> Records for processing:
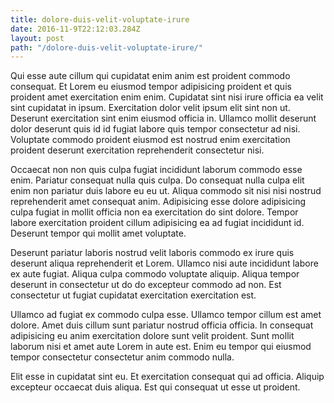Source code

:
 ```yaml
---
title: dolore-duis-velit-voluptate-irure
date: 2016-11-9T22:12:03.284Z
layout: post
path: "/dolore-duis-velit-voluptate-irure/"
---
```


Qui esse aute cillum qui cupidatat enim anim est proident commodo consequat. Et Lorem eu eiusmod tempor adipisicing proident et quis proident amet exercitation enim enim. Cupidatat sint nisi irure officia ea velit sint cupidatat in ipsum. Exercitation dolor velit ipsum elit sint non ut. Deserunt exercitation sint enim eiusmod officia in. Ullamco mollit deserunt dolor deserunt quis id id fugiat labore quis tempor consectetur ad nisi. Voluptate commodo proident eiusmod est nostrud enim exercitation proident deserunt exercitation reprehenderit consectetur nisi.

Occaecat non non quis culpa fugiat incididunt laborum commodo esse enim. Pariatur consequat nulla quis culpa. Do consequat nulla culpa elit enim non pariatur duis labore eu eu ut. Aliqua commodo sit nisi nisi nostrud reprehenderit amet consequat anim. Adipisicing esse dolore adipisicing culpa fugiat in mollit officia non ea exercitation do sint dolore. Tempor labore exercitation proident cillum adipisicing ea ad fugiat incididunt id. Deserunt tempor qui mollit amet voluptate.

Deserunt pariatur laboris nostrud velit laboris commodo ex irure quis deserunt aliqua reprehenderit et Lorem. Ullamco nisi aute incididunt labore ex aute fugiat. Aliqua culpa commodo voluptate aliquip. Aliqua tempor deserunt in consectetur ut do do excepteur commodo ad non. Est consectetur ut fugiat cupidatat exercitation exercitation est.

Ullamco ad fugiat ex commodo culpa esse. Ullamco tempor cillum est amet dolore. Amet duis cillum sunt pariatur nostrud officia officia. In consequat adipisicing eu anim exercitation dolore sunt velit proident. Sunt mollit laborum nisi et amet aute Lorem in aute est. Enim eu tempor qui eiusmod tempor consectetur consectetur anim commodo nulla.

Elit esse in cupidatat sint eu. Et exercitation consequat qui ad officia. Aliquip excepteur occaecat duis aliqua. Est qui consequat ut esse ut proident.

> Try it: Would you repeat the material above exactly, line for line, from its first line to the line with "Qui esse aute", including both and skipping every picture?

> Output for this task:
Source code

:
 ```yaml
---
title: dolore-duis-velit-voluptate-irure
date: 2016-11-9T22:12:03.284Z
layout: post
path: "/dolore-duis-velit-voluptate-irure/"
---
```


Qui esse aute cillum qui cupidatat enim anim est proident commodo consequat. Et Lorem eu eiusmod tempor adipisicing proident et quis proident amet exercitation enim enim. Cupidatat sint nisi irure officia ea velit sint cupidatat in ipsum. Exercitation dolor velit ipsum elit sint non ut. Deserunt exercitation sint enim eiusmod officia in. Ullamco mollit deserunt dolor deserunt quis id id fugiat labore quis tempor consectetur ad nisi. Voluptate commodo proident eiusmod est nostrud enim exercitation proident deserunt exercitation reprehenderit consectetur nisi.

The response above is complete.